Background: There is a common pathophysiological basis rooted in insulin resistance for both Type 2 diabetes mellitus (T2DM) and metabolic syndrome (MetS). Their coexistence significantly amplifies cardiovascular morbidity and mortality. Objective: To evaluate the prevalence of metabolic syndrome (MetS) among patients with Type 2 Diabetes mellitus (T2DM) aged ≥ 30 years and assess the clinical and biochemical correlations between diabetes parameters and components of metabolic syndrome. Methods: A cross-sectional study was conducted over one year in fifty admitted patients aged ≥ 30 years with established T2DM in the Department of General Medicine at Shri Guru Ram Rai Institute of Medical and Health Sciences, Shri Mahant Indiresh Hospital, Dehradun, Uttarakhand, India. Metabolic syndrome was diagnosed using NCEP ATP III criteria. Anthropometric, clinical, and biochemical variables were recorded and analyzed using appropriate statistical tests. Results: Among 50 admitted participants (mean age 53.6 ± 9.1 years), 28 patients (56%) fulfilled criteria for metabolic syndrome. Most prevalent components were Central obesity (72%), hypertension (68%), and low HDL cholesterol (60%). Mean BMI was significantly higher in the metabolic syndrome group (30.4 ±2.6 kg/m²) compared to non-metabolic syndrome group (27.9 ± 2.3 kg/m2; p<0.001). In MetS patients, mean HbA1c levels were also higher (8.6 ± 1.1%) in comparison to non-MetS (7.8 ±0.9%; p=0.02). There were significant positive correlations between waist circumference and triglyceride levels (r=0.48, p=0.003). Conclusion: It was observed that more than half of Type 2 DM patients over 30 years demonstrated metabolic syndrome. Major dominant contributors were central obesity and hypertension. Routine MetS screening should be integrated into diabetes management to reduce cardiovascular risk burden.
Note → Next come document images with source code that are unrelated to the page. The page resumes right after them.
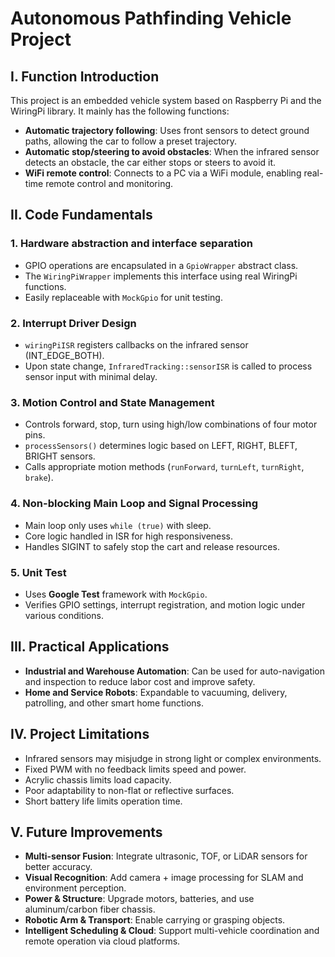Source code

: # Autonomous Pathfinding Vehicle Project

## I. Function Introduction

This project is an embedded vehicle system based on Raspberry Pi and the WiringPi library. It mainly has the following functions:

- **Automatic trajectory following**: Uses front sensors to detect ground paths, allowing the car to follow a preset trajectory.
- **Automatic stop/steering to avoid obstacles**: When the infrared sensor detects an obstacle, the car either stops or steers to avoid it.
- **WiFi remote control**: Connects to a PC via a WiFi module, enabling real-time remote control and monitoring.

## II. Code Fundamentals

### 1. Hardware abstraction and interface separation
- GPIO operations are encapsulated in a `GpioWrapper` abstract class.
- The `WiringPiWrapper` implements this interface using real WiringPi functions.
- Easily replaceable with `MockGpio` for unit testing.

### 2. Interrupt Driver Design
- `wiringPiISR` registers callbacks on the infrared sensor (INT_EDGE_BOTH).
- Upon state change, `InfraredTracking::sensorISR` is called to process sensor input with minimal delay.

### 3. Motion Control and State Management
- Controls forward, stop, turn using high/low combinations of four motor pins.
- `processSensors()` determines logic based on LEFT, RIGHT, BLEFT, BRIGHT sensors.
- Calls appropriate motion methods (`runForward`, `turnLeft`, `turnRight`, `brake`).

### 4. Non-blocking Main Loop and Signal Processing
- Main loop only uses `while (true)` with sleep.
- Core logic handled in ISR for high responsiveness.
- Handles SIGINT to safely stop the cart and release resources.

### 5. Unit Test
- Uses **Google Test** framework with `MockGpio`.
- Verifies GPIO settings, interrupt registration, and motion logic under various conditions.

## III. Practical Applications

- **Industrial and Warehouse Automation**: Can be used for auto-navigation and inspection to reduce labor cost and improve safety.
- **Home and Service Robots**: Expandable to vacuuming, delivery, patrolling, and other smart home functions.

## IV. Project Limitations

- Infrared sensors may misjudge in strong light or complex environments.
- Fixed PWM with no feedback limits speed and power.
- Acrylic chassis limits load capacity.
- Poor adaptability to non-flat or reflective surfaces.
- Short battery life limits operation time.

## V. Future Improvements

- **Multi-sensor Fusion**: Integrate ultrasonic, TOF, or LiDAR sensors for better accuracy.
- **Visual Recognition**: Add camera + image processing for SLAM and environment perception.
- **Power & Structure**: Upgrade motors, batteries, and use aluminum/carbon fiber chassis.
- **Robotic Arm & Transport**: Enable carrying or grasping objects.
- **Intelligent Scheduling & Cloud**: Support multi-vehicle coordination and remote operation via cloud platforms.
Type 2 diabetes mellitus (T2DM) is a chronic metabolic disorder characterized by hyperglycemia due to insulin resistance and relative insulin deficiency. It constitutes a major public health challenge globally and in India. Metabolic syndrome (MetS) is a constellation of interrelated risk factors – central obesity, dyslipidemia, hypertension, and hyperglycemia- that substantially increase cardiovascular risk1.
There is pathophysiological overlap between T2DM and MetS which lies primarily in insulin resistance, chronic inflammation, adipokine imbalance, and endothelial dysfunction2. Patients having both conditions demonstrate significantly higher risk of coronary artery disease, stroke, nephropathy, and overall mortality 3.
There was particularly high predisposition to central obesity and dyslipidemia at lower BMI thresholds in Indian populations, making evaluation of MetS among diabetics clinically imperative4.